[INSTRUCTIONS TO FOLLOW] Below is a block of records; repeat all of them exactly.

■ ■ ■

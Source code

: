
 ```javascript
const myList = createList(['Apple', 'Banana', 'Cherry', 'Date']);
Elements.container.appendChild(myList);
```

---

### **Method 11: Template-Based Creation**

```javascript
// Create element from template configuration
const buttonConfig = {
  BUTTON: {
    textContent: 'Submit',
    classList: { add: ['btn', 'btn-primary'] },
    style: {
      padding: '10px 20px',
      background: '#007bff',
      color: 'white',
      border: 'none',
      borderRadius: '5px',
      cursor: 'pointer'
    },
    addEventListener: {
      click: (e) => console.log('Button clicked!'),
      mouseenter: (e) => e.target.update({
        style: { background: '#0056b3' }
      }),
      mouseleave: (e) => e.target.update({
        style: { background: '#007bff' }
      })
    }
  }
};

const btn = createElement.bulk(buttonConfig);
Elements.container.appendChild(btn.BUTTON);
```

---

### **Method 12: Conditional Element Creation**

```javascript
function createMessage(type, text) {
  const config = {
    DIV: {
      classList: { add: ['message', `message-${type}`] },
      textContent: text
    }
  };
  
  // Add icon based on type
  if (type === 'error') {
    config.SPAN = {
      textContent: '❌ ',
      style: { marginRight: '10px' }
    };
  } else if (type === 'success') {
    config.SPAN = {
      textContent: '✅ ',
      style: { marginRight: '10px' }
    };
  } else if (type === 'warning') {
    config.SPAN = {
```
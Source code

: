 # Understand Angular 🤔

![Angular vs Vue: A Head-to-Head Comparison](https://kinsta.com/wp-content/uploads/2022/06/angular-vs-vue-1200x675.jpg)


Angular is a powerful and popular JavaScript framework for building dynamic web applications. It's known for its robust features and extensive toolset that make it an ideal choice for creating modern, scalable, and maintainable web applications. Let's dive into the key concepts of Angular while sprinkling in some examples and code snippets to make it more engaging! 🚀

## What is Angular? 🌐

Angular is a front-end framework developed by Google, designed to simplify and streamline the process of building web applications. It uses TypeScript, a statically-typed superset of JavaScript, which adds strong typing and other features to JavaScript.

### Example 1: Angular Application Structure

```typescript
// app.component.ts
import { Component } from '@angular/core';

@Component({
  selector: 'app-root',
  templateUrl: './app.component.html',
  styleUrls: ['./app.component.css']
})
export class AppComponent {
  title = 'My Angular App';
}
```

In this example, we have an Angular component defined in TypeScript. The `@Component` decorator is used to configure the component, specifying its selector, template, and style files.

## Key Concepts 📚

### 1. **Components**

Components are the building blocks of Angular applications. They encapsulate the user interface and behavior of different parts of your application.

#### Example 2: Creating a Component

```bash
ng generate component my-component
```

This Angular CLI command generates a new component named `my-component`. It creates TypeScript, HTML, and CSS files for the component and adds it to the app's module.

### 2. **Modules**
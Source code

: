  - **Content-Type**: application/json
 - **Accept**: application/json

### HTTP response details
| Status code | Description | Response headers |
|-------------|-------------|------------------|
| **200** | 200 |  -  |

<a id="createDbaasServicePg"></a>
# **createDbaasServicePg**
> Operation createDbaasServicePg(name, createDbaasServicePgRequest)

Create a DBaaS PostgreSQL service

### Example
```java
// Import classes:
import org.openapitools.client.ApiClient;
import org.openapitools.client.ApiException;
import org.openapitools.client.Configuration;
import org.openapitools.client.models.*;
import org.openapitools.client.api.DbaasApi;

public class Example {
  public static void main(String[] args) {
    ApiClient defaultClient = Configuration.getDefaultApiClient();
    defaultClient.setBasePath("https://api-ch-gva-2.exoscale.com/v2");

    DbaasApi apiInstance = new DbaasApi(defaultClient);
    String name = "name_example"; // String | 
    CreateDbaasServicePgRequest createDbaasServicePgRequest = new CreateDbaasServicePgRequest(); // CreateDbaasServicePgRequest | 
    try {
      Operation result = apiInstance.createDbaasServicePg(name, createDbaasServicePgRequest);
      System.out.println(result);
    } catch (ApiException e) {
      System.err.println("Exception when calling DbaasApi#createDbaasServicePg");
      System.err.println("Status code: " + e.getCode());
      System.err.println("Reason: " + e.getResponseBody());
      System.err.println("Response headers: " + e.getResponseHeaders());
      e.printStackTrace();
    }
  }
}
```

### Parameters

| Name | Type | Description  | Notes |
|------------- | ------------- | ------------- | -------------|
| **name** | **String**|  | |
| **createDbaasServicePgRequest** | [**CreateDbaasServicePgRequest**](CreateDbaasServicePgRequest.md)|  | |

■ ■ ■

[RESPONSE BOX]
Source code

:
 ```javascript
const myList = createList(['Apple', 'Banana', 'Cherry', 'Date']);
Elements.container.appendChild(myList);
```

---

### **Method 11: Template-Based Creation**

```javascript
// Create element from template configuration
const buttonConfig = {
  BUTTON: {
    textContent: 'Submit',
    classList: { add: ['btn', 'btn-primary'] },
    style: {
      padding: '10px 20px',
      background: '#007bff',
      color: 'white',
      border: 'none',
      borderRadius: '5px',
      cursor: 'pointer'
    },
    addEventListener: {
      click: (e) => console.log('Button clicked!'),
      mouseenter: (e) => e.target.update({
        style: { background: '#0056b3' }
      }),
      mouseleave: (e) => e.target.update({
        style: { background: '#007bff' }
      })
    }
  }
};

const btn = createElement.bulk(buttonConfig);
Elements.container.appendChild(btn.BUTTON);
```

---

### **Method 12: Conditional Element Creation**

```javascript
function createMessage(type, text) {
  const config = {
    DIV: {
      classList: { add: ['message', `message-${type}`] },
      textContent: text
    }
  };
  
  // Add icon based on type
  if (type === 'error') {
    config.SPAN = {
      textContent: '❌ ',
      style: { marginRight: '10px' }
    };
  } else if (type === 'success') {
    config.SPAN = {
      textContent: '✅ ',
      style: { marginRight: '10px' }
    };
  } else if (type === 'warning') {
    config.SPAN = {
```
Source code

: # Understand Angular 🤔

![Angular vs Vue: A Head-to-Head Comparison](https://kinsta.com/wp-content/uploads/2022/06/angular-vs-vue-1200x675.jpg)


Angular is a powerful and popular JavaScript framework for building dynamic web applications. It's known for its robust features and extensive toolset that make it an ideal choice for creating modern, scalable, and maintainable web applications. Let's dive into the key concepts of Angular while sprinkling in some examples and code snippets to make it more engaging! 🚀

## What is Angular? 🌐

Angular is a front-end framework developed by Google, designed to simplify and streamline the process of building web applications. It uses TypeScript, a statically-typed superset of JavaScript, which adds strong typing and other features to JavaScript.

### Example 1: Angular Application Structure

```typescript
// app.component.ts
import { Component } from '@angular/core';

@Component({
  selector: 'app-root',
  templateUrl: './app.component.html',
  styleUrls: ['./app.component.css']
})
export class AppComponent {
  title = 'My Angular App';
}
```

In this example, we have an Angular component defined in TypeScript. The `@Component` decorator is used to configure the component, specifying its selector, template, and style files.

## Key Concepts 📚

### 1. **Components**

Components are the building blocks of Angular applications. They encapsulate the user interface and behavior of different parts of your application.

#### Example 2: Creating a Component

```bash
ng generate component my-component
```

This Angular CLI command generates a new component named `my-component`. It creates TypeScript, HTML, and CSS files for the component and adds it to the app's module.

### 2. **Modules**
Source code

:  - **Content-Type**: application/json
 - **Accept**: application/json

### HTTP response details
| Status code | Description | Response headers |
|-------------|-------------|------------------|
| **200** | 200 |  -  |

<a id="createDbaasServicePg"></a>
# **createDbaasServicePg**
> Operation createDbaasServicePg(name, createDbaasServicePgRequest)

Create a DBaaS PostgreSQL service

### Example
```java
// Import classes:
import org.openapitools.client.ApiClient;
import org.openapitools.client.ApiException;
import org.openapitools.client.Configuration;
import org.openapitools.client.models.*;
import org.openapitools.client.api.DbaasApi;

public class Example {
  public static void main(String[] args) {
    ApiClient defaultClient = Configuration.getDefaultApiClient();
    defaultClient.setBasePath("https://api-ch-gva-2.exoscale.com/v2");

    DbaasApi apiInstance = new DbaasApi(defaultClient);
    String name = "name_example"; // String | 
    CreateDbaasServicePgRequest createDbaasServicePgRequest = new CreateDbaasServicePgRequest(); // CreateDbaasServicePgRequest | 
    try {
      Operation result = apiInstance.createDbaasServicePg(name, createDbaasServicePgRequest);
      System.out.println(result);
    } catch (ApiException e) {
      System.err.println("Exception when calling DbaasApi#createDbaasServicePg");
      System.err.println("Status code: " + e.getCode());
      System.err.println("Reason: " + e.getResponseBody());
      System.err.println("Response headers: " + e.getResponseHeaders());
      e.printStackTrace();
    }
  }
}
```

### Parameters

| Name | Type | Description  | Notes |
|------------- | ------------- | ------------- | -------------|
| **name** | **String**|  | |
| **createDbaasServicePgRequest** | [**CreateDbaasServicePgRequest**](CreateDbaasServicePgRequest.md)|  | |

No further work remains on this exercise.